Há, porém, caminho de volta, por mais distantes que andem os filhos dispersos. Houve um alguém, de nossa raça, que foi só e plenamente filho: Jesus Cristo. Aquela humanidade concreta, Jesus de Nazaré, estava totalmente tomada pela filiação divina: era o Filho, plenamente identificado com o Pai, revelação de seu amor que não desistiu de seu projeto de envolver em seu infinito afeto a humanidade inteira com todo o universo. Em seus lábios a Epístola aos Hebreus coloca essas palavras: “eis-me aqui – no rolo do livro está escrito a meu respeito – eu vim, ó Deus, para fazer tua vontade”(Heb 10,8). No evangelho de João, Jesus declara: “meu alimento é fazer a vontade daquele que me enviou” (Jo 4,34). E essa é também sua alegria, porque o amor infinito do Pai inunda-lhe o ser: “eu estou no Pai e o Pai está em mim”(Jo 14,11), alegria que Ele deseja seja nossa: “a fim de que em si tenham minha plena alegria”(Jo 17,13). Um Filho assim, sabe como é Deus e sabe que Deus é puro amor para toda a humanidade. Sua missão é restaurar no coração dos irmãos a confiança no Pai, refazer neles a imagem de Deus estragada pelo ódio e pela desobediência. Por isso ensina-nos a Epístola aos Hebreus: “anunciarei o teu nome a meus irmãos, em plena assembléia eu te louvarei; e mais: porei n’Ele a minha confiança; e ainda: eis-me aqui com os filhos que Deus me deu”(2,12-13). Jesus é o nosso irmão, identificado com o Pai, que nos revela seu amor, amando-nos até a morte e morte de Cruz e se dando a nós no banquete – não o totêmico -, na mesa da eucaristia. A lei de seu Deus é: amar até morrer. O caminho é reconhecer Deus como Pai, buscar sua vontade em tudo e re-introduzir no mundo a dinâmica do amor, banindo definitivamente a concorrência e a luta pelo poder. Eis a lei do Pai, o ensinamento que salva: “assim como o Pai me amou, também eu vos amei…Este é meu mandamento: amai-vos uns aos outros assim como eu vos amei…”(Jo 15,9 e 12).
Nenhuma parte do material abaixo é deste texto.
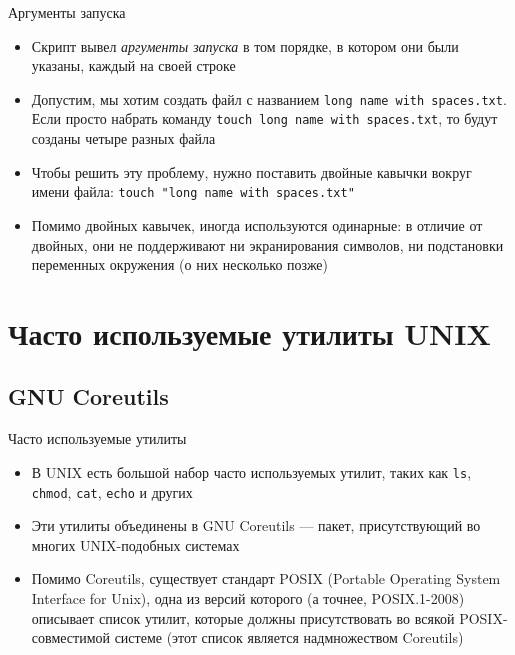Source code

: \documentclass[handout]{beamer}
\begin{document}
\begin{frame}{Аргументы запуска}
	\begin{itemize}
		\item{Скрипт вывел \emph{аргументы запуска} в том порядке, в котором они были указаны, каждый на своей строке}\pause
		\item{Допустим, мы хотим создать файл с названием \texttt{long name with spaces.txt}. Если просто набрать команду \texttt{touch~long~name~with~spaces.txt}, то будут созданы четыре разных файла}\pause
		\item{Чтобы решить эту проблему, нужно поставить двойные кавычки вокруг имени файла: \texttt{touch~"long~name~with~spaces.txt"}}\pause
		\item{Помимо двойных кавычек, иногда используются одинарные: в отличие от двойных, они не поддерживают ни экранирования символов, ни подстановки переменных окружения (о них несколько позже)} 
	\end{itemize}
\end{frame}

\section{Часто используемые утилиты UNIX}

\subsection{GNU Coreutils}
\begin{frame}{Часто используемые утилиты}
	\begin{itemize}
		\item{В UNIX есть большой набор часто используемых утилит, таких как \texttt{ls}, \texttt{chmod}, \texttt{cat}, \texttt{echo} и других}\pause
		\item{Эти утилиты объединены в GNU Coreutils --- пакет, присутствующий во многих UNIX-подобных системах}\pause
		\item{Помимо Coreutils, существует стандарт POSIX (Portable Operating System Interface for Unix), одна из версий которого (а точнее, POSIX.1-2008) описывает список утилит, которые должны присутствовать во всякой POSIX-совместимой системе (этот список является надмножеством Coreutils)}
	\end{itemize}
\end{frame}
\end{document}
È claro que são necessárias urgentes e inteligentes medidas de segurança para evitar a onda de violência que nos assusta a todos e que ceifa tantas vidas inocentes. A violência precisa ser coibida. Tenho lido e tenho ouvido reflexões e propostas nesse sentido e peço a Deus que se tornem realidade para o bem da sociedade e defesa do povo.
Extirpar suas raízes, entretanto, só através de um retorno às fontes do amor que estão em Deus. Ghandi, inspirado na tradição hindú e no evangelho de Jesus, também ensinava: “violência, nem em pensamento”. Penso que uma pessoa que, como Francisco de Assis, consegue tirar do próprio coração todo sentimento de destruição, estará contribuindo generosamente para eliminar a violência do mundo.